↓↓↓

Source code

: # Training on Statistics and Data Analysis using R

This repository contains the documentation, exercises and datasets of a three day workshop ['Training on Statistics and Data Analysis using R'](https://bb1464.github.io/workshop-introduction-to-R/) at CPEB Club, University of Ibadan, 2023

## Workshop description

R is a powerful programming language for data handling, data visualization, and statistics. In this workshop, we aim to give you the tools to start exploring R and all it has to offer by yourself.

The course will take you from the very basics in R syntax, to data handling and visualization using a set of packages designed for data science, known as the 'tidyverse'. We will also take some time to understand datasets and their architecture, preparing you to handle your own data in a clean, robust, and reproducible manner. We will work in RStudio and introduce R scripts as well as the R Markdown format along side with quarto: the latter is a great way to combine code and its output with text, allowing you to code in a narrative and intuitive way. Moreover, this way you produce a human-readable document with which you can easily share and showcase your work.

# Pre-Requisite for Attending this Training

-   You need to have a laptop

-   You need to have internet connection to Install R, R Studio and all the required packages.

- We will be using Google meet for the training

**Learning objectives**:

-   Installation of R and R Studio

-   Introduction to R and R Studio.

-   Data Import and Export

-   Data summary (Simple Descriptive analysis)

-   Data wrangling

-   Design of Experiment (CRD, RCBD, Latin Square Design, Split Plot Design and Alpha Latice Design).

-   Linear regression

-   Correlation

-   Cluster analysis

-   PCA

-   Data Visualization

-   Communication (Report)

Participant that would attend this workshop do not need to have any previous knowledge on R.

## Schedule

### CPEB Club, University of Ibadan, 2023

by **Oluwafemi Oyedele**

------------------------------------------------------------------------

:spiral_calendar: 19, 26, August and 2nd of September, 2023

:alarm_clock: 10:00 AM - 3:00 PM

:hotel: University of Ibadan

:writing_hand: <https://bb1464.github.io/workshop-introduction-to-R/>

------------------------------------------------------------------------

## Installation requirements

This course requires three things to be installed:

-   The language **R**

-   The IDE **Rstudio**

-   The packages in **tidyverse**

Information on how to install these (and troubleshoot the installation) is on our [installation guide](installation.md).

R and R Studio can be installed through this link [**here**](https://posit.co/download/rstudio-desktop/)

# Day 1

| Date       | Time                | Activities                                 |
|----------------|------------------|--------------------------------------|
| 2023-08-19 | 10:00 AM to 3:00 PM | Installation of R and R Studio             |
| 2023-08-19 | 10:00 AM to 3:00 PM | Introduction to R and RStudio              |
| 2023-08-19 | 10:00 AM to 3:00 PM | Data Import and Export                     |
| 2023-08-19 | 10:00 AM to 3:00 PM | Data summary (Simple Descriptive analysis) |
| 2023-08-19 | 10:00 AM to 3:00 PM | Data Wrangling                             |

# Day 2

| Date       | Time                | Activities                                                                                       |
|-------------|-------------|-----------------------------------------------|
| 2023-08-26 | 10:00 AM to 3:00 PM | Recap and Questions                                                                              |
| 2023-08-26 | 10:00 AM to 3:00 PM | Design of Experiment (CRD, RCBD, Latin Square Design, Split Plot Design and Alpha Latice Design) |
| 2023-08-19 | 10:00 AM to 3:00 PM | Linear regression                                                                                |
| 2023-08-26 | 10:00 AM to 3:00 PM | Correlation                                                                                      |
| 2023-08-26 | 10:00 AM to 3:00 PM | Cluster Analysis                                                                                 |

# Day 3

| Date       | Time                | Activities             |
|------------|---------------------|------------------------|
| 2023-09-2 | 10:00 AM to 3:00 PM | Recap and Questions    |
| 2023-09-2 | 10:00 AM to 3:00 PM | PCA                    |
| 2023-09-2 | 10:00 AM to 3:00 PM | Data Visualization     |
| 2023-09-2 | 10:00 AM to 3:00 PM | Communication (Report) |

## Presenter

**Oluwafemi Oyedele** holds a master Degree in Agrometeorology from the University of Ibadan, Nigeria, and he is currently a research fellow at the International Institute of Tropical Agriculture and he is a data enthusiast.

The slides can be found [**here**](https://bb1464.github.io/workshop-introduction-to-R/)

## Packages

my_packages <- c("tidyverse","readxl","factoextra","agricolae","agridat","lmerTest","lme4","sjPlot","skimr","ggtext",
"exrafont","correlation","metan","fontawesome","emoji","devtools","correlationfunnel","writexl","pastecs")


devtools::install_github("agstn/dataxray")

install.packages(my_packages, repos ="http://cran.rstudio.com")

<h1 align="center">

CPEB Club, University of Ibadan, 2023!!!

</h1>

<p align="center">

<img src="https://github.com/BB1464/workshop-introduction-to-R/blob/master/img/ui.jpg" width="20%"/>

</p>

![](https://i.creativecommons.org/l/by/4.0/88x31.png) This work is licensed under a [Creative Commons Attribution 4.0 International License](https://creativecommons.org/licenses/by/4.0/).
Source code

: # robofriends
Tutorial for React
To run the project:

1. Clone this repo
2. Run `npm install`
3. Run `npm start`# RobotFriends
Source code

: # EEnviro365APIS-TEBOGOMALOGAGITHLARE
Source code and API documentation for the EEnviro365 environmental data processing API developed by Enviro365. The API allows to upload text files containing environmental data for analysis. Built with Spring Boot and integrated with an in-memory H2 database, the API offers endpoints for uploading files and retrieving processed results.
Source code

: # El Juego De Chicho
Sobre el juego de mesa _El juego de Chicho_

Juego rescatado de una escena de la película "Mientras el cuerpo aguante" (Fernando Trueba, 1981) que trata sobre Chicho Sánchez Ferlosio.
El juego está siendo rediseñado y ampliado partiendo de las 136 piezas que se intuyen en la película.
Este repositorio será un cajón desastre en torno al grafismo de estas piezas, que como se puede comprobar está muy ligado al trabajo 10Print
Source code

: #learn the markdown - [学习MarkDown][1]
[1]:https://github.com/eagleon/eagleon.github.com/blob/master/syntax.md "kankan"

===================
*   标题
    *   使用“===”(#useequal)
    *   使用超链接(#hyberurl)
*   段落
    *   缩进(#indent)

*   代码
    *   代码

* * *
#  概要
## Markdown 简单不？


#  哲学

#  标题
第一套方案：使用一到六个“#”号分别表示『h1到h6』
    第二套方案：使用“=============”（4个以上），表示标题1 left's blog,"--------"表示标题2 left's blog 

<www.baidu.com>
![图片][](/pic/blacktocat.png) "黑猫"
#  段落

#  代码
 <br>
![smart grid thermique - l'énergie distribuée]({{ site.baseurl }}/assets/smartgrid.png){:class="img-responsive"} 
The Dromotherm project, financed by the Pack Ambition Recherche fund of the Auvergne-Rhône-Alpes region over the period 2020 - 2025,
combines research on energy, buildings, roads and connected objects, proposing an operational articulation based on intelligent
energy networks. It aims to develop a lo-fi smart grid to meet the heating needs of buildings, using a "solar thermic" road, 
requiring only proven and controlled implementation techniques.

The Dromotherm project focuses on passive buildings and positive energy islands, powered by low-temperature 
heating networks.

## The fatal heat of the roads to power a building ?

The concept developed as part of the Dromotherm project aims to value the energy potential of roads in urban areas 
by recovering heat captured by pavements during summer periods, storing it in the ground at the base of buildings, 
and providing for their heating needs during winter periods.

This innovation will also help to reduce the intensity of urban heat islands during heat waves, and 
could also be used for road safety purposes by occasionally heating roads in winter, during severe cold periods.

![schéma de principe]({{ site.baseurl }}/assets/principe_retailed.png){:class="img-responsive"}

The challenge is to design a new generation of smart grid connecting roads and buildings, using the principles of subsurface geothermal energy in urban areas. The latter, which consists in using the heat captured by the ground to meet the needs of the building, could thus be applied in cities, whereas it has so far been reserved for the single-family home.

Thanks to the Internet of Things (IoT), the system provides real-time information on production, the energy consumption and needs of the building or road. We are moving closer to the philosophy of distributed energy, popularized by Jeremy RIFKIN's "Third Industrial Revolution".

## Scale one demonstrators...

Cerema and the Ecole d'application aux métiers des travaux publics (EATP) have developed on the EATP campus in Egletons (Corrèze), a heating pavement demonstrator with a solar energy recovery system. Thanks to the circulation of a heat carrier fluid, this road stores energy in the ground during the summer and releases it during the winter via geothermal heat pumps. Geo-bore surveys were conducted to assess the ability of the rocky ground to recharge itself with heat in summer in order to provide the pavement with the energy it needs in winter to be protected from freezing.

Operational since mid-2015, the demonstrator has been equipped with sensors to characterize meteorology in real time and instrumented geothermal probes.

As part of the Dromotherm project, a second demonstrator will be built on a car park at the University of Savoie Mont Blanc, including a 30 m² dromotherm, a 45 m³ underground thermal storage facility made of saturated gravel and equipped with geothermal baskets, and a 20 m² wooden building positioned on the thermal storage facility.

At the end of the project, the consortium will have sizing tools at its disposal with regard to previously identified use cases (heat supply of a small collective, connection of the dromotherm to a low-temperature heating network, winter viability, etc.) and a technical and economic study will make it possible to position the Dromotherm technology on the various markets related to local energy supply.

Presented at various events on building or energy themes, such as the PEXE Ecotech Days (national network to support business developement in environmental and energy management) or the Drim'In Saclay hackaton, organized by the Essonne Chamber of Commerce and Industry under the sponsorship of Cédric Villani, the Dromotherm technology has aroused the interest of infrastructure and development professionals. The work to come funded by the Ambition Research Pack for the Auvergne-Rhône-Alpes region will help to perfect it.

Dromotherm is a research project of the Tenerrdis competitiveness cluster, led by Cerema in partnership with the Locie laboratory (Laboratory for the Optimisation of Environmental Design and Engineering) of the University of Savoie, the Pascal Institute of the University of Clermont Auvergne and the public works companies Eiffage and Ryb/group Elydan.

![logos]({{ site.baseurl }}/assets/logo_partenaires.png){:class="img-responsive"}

↑↑↑

→ INSTRUCTIONS TO FOLLOW: Pull out all lines from the listing that contain the string "Date".

→ RESULT:
| Date       | Time                | Activities                                 |
| Date       | Time                | Activities                                                                                       |
| Date       | Time                | Activities             |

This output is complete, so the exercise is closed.